I intend to buy 10 or more shares per million!

Image source: Games Workshop plc
I love the idea of becoming a stock market millionaire. But my approach to a millionaire is about keeping things simple rather than complicated.
So I’m not trying to hunt down a small company that few people have heard of in hopes that it will be the next big thing.
Instead, I build a portfolio based on well-known blue-chip stocks – and not many of them!
Getting serious about investing
Before digging into the details of such a method, it is important to mention that trying to make a millionaire requires commitment, both in terms of time and money. This is not some program where I hope to miraculously turn a few quid into a seven figure sum.
Instead, I invest in a certain way over the long term, continuing to put in more money and letting the money I’ve already invested work.
The amount depends on personal financial circumstances, but here I foresee putting £1k per month (£12k each year) into my Stocks and Other Shares ISA.
Hitting a million
Doing that and compounding my ISA at 10% a year means I could really aim for a million after 24 years. As a long-term investor, I am comfortable with that.
But what if I have a compound annual growth rate of 20%, not 10%?
Then, making the same monthly contribution of £1,000, I should just reach my target 16 years.
Zoom in on quality stocks at great prices
Both 10% and 20% are difficult goals to achieve over time, if you take the bad and the slippery years.
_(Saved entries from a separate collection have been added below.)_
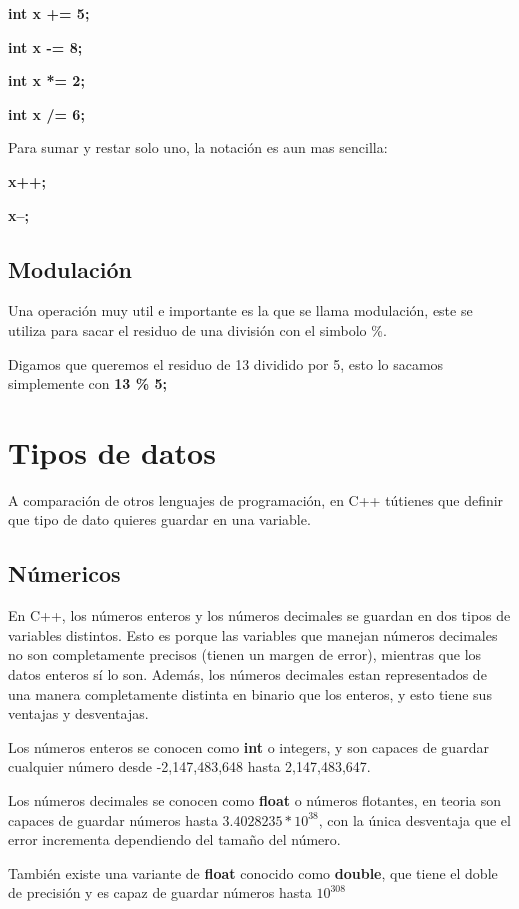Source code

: \documentclass{article}
\begin{document}
\textbf{int x += 5;}

\textbf{int x -= 8;}

\textbf{int x *= 2;}

\textbf{int x /= 6;}

Para sumar y restar solo uno, la notación es aun mas sencilla:

\textbf{x++;}

\textbf{x--;}

\subsection{Modulación}

Una operación muy util e importante es la que se llama modulación, este se utiliza para sacar el residuo de una división con el simbolo \%.

Digamos que queremos el residuo de 13 dividido por 5, esto lo sacamos simplemente con \textbf{13 \% 5;}

\section{Tipos de datos}

A comparación de otros lenguajes de programación, en C++ tútienes que definir que tipo de dato quieres guardar en una variable.

\subsection{Númericos}

En C++, los números enteros y los números decimales se guardan en dos tipos de variables distintos. Esto es porque las variables que manejan números decimales no son completamente precisos (tienen un margen de error), mientras que los datos enteros sí lo son. Además, los números decimales estan representados de una manera completamente distinta en binario que los enteros, y esto tiene sus ventajas y desventajas.

Los números enteros se conocen como \textbf{int} o integers, y son capaces de guardar cualquier número desde -2,147,483,648 hasta 2,147,483,647.

Los números decimales se conocen como \textbf{float} o números flotantes, en teoria son capaces de guardar números hasta $3.4028235*10^{38}$, con la única desventaja que el error incrementa dependiendo del tamaño del número.

También existe una variante de \textbf{float} conocido como \textbf{double}, que tiene el doble de precisión y es capaz de guardar números hasta $10^{308}$
\end{document}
Still, I think they are possible. How can I aim for 20% and not 10%?
I intend to invest in other similar stocks, just a small selection of them. Focusing on a few good allocations means diversifying my portfolio a bit (while still diversifying), meaning that a strong performance in some stocks will have a larger overall impact on my return.
Applying the theory now
That sounds easy enough.
The devil is in the details, however, trying to spot players of such high caliber.
As an example, let me discuss one share that has achieved its target in the last five years. At that time, Games Workshop (LSE: GAW) is up 146% in value. In addition, it is a regular dividend payer.
How did I know five years ago that the company was so powerful? At that stage, it already has a proven business model and a strong track record: even well-established companies can produce strong performance. It had a large target market of customers who were willing to spend large sums of money on sports equipment.
Most importantly, Games Workshop had a competitive advantage. Its fictional universes and characters have helped build customer loyalty, giving it pricing power.
The company faces risks such as a weak economy, which can make gamers reluctant to continue buying new characters. That can hurt profits.
At the current share price, the valuation is too rich for me and I have no plans to buy the share now. But it does give lessons about the kind of signals I’m looking for when picking stocks as I aim to make a million.